━━ RECORDS

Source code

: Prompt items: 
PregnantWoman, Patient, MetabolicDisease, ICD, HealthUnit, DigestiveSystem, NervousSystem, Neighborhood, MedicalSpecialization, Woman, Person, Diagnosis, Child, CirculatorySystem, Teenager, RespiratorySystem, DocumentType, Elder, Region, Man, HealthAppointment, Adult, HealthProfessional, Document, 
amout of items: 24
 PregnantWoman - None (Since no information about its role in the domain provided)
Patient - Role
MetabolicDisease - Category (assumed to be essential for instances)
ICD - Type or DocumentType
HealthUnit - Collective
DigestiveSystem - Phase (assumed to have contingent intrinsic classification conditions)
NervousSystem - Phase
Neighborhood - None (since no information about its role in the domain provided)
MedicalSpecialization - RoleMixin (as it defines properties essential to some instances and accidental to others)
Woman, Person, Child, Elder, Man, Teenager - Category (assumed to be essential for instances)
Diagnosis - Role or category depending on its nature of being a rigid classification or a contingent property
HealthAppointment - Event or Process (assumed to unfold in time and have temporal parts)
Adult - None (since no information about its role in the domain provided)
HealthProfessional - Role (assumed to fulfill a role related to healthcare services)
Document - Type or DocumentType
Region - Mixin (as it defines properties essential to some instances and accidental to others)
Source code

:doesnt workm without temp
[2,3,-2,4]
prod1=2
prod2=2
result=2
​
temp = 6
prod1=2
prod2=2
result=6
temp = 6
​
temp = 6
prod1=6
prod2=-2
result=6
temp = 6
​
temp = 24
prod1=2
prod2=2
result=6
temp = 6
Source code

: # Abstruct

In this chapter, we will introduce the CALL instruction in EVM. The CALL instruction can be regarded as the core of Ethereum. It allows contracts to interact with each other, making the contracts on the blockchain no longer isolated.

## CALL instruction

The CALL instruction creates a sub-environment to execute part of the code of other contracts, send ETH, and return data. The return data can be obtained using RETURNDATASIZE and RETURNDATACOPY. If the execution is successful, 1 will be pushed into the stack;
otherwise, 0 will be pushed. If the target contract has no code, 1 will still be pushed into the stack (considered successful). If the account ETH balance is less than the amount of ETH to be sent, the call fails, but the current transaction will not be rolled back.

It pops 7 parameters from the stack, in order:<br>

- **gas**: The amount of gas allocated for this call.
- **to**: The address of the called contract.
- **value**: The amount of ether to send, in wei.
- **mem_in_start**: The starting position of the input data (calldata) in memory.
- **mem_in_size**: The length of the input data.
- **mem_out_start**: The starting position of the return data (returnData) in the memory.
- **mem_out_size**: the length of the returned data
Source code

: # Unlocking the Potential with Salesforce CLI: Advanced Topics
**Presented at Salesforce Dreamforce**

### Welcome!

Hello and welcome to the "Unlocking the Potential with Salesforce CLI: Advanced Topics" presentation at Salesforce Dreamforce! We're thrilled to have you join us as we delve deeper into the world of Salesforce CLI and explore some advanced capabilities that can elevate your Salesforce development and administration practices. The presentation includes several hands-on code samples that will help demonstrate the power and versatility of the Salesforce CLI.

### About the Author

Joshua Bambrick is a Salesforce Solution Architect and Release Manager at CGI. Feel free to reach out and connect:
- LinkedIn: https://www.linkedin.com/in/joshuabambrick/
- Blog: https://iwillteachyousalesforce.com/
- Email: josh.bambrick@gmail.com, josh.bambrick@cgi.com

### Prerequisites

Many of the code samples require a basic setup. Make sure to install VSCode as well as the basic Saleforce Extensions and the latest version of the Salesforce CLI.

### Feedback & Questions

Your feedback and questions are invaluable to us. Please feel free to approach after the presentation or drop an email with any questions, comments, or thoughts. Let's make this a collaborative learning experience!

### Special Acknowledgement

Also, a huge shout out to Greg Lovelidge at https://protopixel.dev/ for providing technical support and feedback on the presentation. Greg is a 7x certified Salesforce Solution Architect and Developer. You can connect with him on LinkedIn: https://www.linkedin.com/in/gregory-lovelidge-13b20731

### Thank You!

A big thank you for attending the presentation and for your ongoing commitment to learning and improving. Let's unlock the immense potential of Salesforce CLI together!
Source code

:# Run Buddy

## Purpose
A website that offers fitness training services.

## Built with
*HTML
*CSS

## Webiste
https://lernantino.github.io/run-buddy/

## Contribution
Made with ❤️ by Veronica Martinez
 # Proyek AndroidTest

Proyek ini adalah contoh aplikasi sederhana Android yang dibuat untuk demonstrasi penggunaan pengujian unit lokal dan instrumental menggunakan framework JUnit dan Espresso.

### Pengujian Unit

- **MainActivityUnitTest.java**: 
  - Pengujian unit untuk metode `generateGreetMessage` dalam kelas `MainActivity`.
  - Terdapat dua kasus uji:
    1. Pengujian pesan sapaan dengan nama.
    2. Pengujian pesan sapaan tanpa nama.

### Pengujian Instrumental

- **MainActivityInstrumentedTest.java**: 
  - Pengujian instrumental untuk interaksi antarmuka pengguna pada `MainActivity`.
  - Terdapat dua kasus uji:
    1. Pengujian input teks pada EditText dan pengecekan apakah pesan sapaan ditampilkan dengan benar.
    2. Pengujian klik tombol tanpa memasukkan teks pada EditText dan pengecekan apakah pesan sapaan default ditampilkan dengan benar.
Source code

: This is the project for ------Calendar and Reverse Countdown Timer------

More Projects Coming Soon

━━━━

#### TASK
Every entry should be printed again exactly as written.

#### WRITTEN SOLUTION
Source code

: Prompt items: 
PregnantWoman, Patient, MetabolicDisease, ICD, HealthUnit, DigestiveSystem, NervousSystem, Neighborhood, MedicalSpecialization, Woman, Person, Diagnosis, Child, CirculatorySystem, Teenager, RespiratorySystem, DocumentType, Elder, Region, Man, HealthAppointment, Adult, HealthProfessional, Document, 
amout of items: 24
 PregnantWoman - None (Since no information about its role in the domain provided)
Patient - Role
MetabolicDisease - Category (assumed to be essential for instances)
ICD - Type or DocumentType
HealthUnit - Collective
DigestiveSystem - Phase (assumed to have contingent intrinsic classification conditions)
NervousSystem - Phase
Neighborhood - None (since no information about its role in the domain provided)
MedicalSpecialization - RoleMixin (as it defines properties essential to some instances and accidental to others)
Woman, Person, Child, Elder, Man, Teenager - Category (assumed to be essential for instances)
Diagnosis - Role or category depending on its nature of being a rigid classification or a contingent property
HealthAppointment - Event or Process (assumed to unfold in time and have temporal parts)
Adult - None (since no information about its role in the domain provided)
HealthProfessional - Role (assumed to fulfill a role related to healthcare services)
Document - Type or DocumentType
Region - Mixin (as it defines properties essential to some instances and accidental to others)
Source code

:doesnt workm without temp
[2,3,-2,4]
prod1=2
prod2=2
result=2
​
temp = 6
prod1=2
prod2=2
result=6
temp = 6
​
temp = 6
prod1=6
prod2=-2
result=6
temp = 6
​
temp = 24
prod1=2
prod2=2
result=6
temp = 6
Source code

: # Abstruct

In this chapter, we will introduce the CALL instruction in EVM. The CALL instruction can be regarded as the core of Ethereum. It allows contracts to interact with each other, making the contracts on the blockchain no longer isolated.

## CALL instruction

The CALL instruction creates a sub-environment to execute part of the code of other contracts, send ETH, and return data. The return data can be obtained using RETURNDATASIZE and RETURNDATACOPY. If the execution is successful, 1 will be pushed into the stack;
otherwise, 0 will be pushed. If the target contract has no code, 1 will still be pushed into the stack (considered successful). If the account ETH balance is less than the amount of ETH to be sent, the call fails, but the current transaction will not be rolled back.

It pops 7 parameters from the stack, in order:<br>

- **gas**: The amount of gas allocated for this call.
- **to**: The address of the called contract.
- **value**: The amount of ether to send, in wei.
- **mem_in_start**: The starting position of the input data (calldata) in memory.
- **mem_in_size**: The length of the input data.
- **mem_out_start**: The starting position of the return data (returnData) in the memory.
- **mem_out_size**: the length of the returned data
Source code

: # Unlocking the Potential with Salesforce CLI: Advanced Topics
**Presented at Salesforce Dreamforce**

### Welcome!

Hello and welcome to the "Unlocking the Potential with Salesforce CLI: Advanced Topics" presentation at Salesforce Dreamforce! We're thrilled to have you join us as we delve deeper into the world of Salesforce CLI and explore some advanced capabilities that can elevate your Salesforce development and administration practices. The presentation includes several hands-on code samples that will help demonstrate the power and versatility of the Salesforce CLI.

### About the Author

Joshua Bambrick is a Salesforce Solution Architect and Release Manager at CGI. Feel free to reach out and connect:
- LinkedIn: https://www.linkedin.com/in/joshuabambrick/
- Blog: https://iwillteachyousalesforce.com/
- Email: josh.bambrick@gmail.com, josh.bambrick@cgi.com

### Prerequisites

Many of the code samples require a basic setup. Make sure to install VSCode as well as the basic Saleforce Extensions and the latest version of the Salesforce CLI.

### Feedback & Questions

Your feedback and questions are invaluable to us. Please feel free to approach after the presentation or drop an email with any questions, comments, or thoughts. Let's make this a collaborative learning experience!

### Special Acknowledgement

Also, a huge shout out to Greg Lovelidge at https://protopixel.dev/ for providing technical support and feedback on the presentation. Greg is a 7x certified Salesforce Solution Architect and Developer. You can connect with him on LinkedIn: https://www.linkedin.com/in/gregory-lovelidge-13b20731

### Thank You!

A big thank you for attending the presentation and for your ongoing commitment to learning and improving. Let's unlock the immense potential of Salesforce CLI together!
Source code

:# Run Buddy

## Purpose
A website that offers fitness training services.

## Built with
*HTML
*CSS

## Webiste
https://lernantino.github.io/run-buddy/

## Contribution
Made with ❤️ by Veronica Martinez
 # Proyek AndroidTest

Proyek ini adalah contoh aplikasi sederhana Android yang dibuat untuk demonstrasi penggunaan pengujian unit lokal dan instrumental menggunakan framework JUnit dan Espresso.

### Pengujian Unit

- **MainActivityUnitTest.java**: 
  - Pengujian unit untuk metode `generateGreetMessage` dalam kelas `MainActivity`.
  - Terdapat dua kasus uji:
    1. Pengujian pesan sapaan dengan nama.
    2. Pengujian pesan sapaan tanpa nama.

### Pengujian Instrumental

- **MainActivityInstrumentedTest.java**: 
  - Pengujian instrumental untuk interaksi antarmuka pengguna pada `MainActivity`.
  - Terdapat dua kasus uji:
    1. Pengujian input teks pada EditText dan pengecekan apakah pesan sapaan ditampilkan dengan benar.
    2. Pengujian klik tombol tanpa memasukkan teks pada EditText dan pengecekan apakah pesan sapaan default ditampilkan dengan benar.
Source code

: This is the project for ------Calendar and Reverse Countdown Timer------

More Projects Coming Soon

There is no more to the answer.